Read the original article:Insecure Data Exposure Due to AES-ECB Mode Usage
Problem Description
During development implementation of data encryption using the Crypto Kit. The application stores sensitive user profile information in local storage. During a security review, it was discovered that the encryption was performed with AES in ECB (Electronic Code Book) mode.
Background Knowledge
AES is a symmetric block cipher, but when used in ECB mode it encrypts identical plaintext blocks into identical ciphertext blocks. This pattern leaks structural information about the data, making it vulnerable to cryptanalysis and pattern analysis attacks. HarmonyOS
Crypto Kit provides support for more secure modes such as AES-GCM and AES-CBC, but developers must explicitly configure them.
Troubleshooting Process
1.Reviewed the encryption implementation in the source code.

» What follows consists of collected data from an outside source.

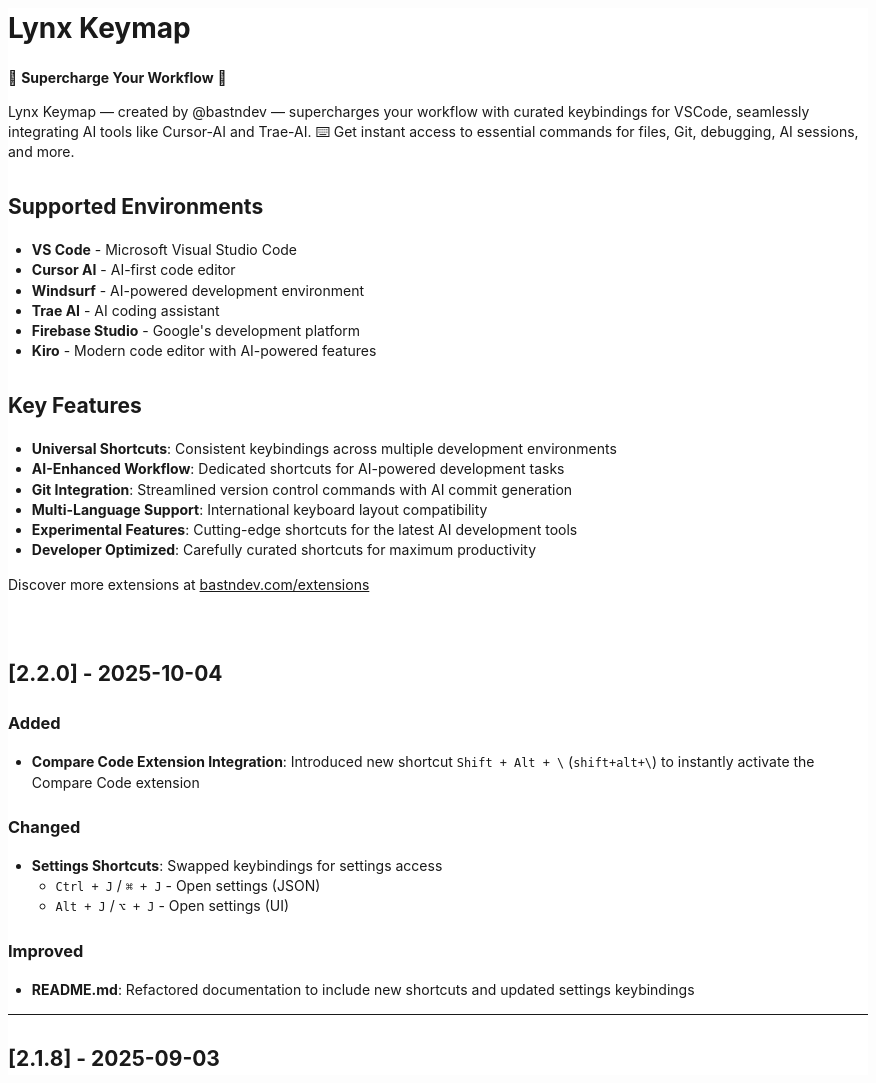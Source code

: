 # Lynx Keymap

🚀 **Supercharge Your Workflow** 🚀

Lynx Keymap — created by @bastndev — supercharges your workflow with curated keybindings for VSCode, seamlessly integrating AI tools like Cursor-AI and Trae-AI. ⌨️ Get instant access to essential commands for files, Git, debugging, AI sessions, and more.

## Supported Environments

- **VS Code** - Microsoft Visual Studio Code
- **Cursor AI** - AI-first code editor
- **Windsurf** - AI-powered development environment
- **Trae AI** - AI coding assistant
- **Firebase Studio** - Google's development platform
- **Kiro** - Modern code editor with AI-powered features

## Key Features

- **Universal Shortcuts**: Consistent keybindings across multiple development environments
- **AI-Enhanced Workflow**: Dedicated shortcuts for AI-powered development tasks
- **Git Integration**: Streamlined version control commands with AI commit generation
- **Multi-Language Support**: International keyboard layout compatibility
- **Experimental Features**: Cutting-edge shortcuts for the latest AI development tools
- **Developer Optimized**: Carefully curated shortcuts for maximum productivity

Discover more extensions at [bastndev.com/extensions](https://bastndev.com/extensions)

<br>



## [2.2.0] - 2025-10-04

### Added
- **Compare Code Extension Integration**: Introduced new shortcut `Shift + Alt + \` (`shift+alt+\`) to instantly activate the Compare Code extension

### Changed
- **Settings Shortcuts**: Swapped keybindings for settings access
  - `Ctrl + J` / `⌘ + J` - Open settings (JSON)
  - `Alt + J` / `⌥ + J` - Open settings (UI)

### Improved
- **README.md**: Refactored documentation to include new shortcuts and updated settings keybindings

---

## [2.1.8] - 2025-09-03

2.Found the algorithm configuration:
const params = { algName: "AES", mode: "ECB", // explicitly chosen key: symKey };
3.Confirmed that ciphertext files still contained visible repeating patterns when encrypting repetitive test data (e.g., all-zero blocks).
4.Checked Crypto Kit documentation and verified that AES-ECB is not recommended for sensitive data.
Analysis Conclusion
The fault was not a runtime bug but a misuse of the Crypto Kit API. The insecure AES-ECB mode caused predictable ciphertext patterns, weakening confidentiality guarantees.
Solution
Replace AES-ECB with AES-GCM (preferred for both encryption and authentication) or AES-CBC with randomized IV if AES-GCM is unavailable.
Example correction:
const iv = new Uint8Array(12);
cryptoFramework.generateRandom(iv);
const params = { algName: "AES", mode: "GCM", // secure mode iv, key: symKey };
const encrypted = await cryptoFramework.encrypt(params, plainBuffer);
Verification Result
- After switching to AES-GCM, repeated plaintext blocks no longer produce repeated ciphertext blocks.
- Additional integrity verification was achieved thanks to GCM’s authentication tag.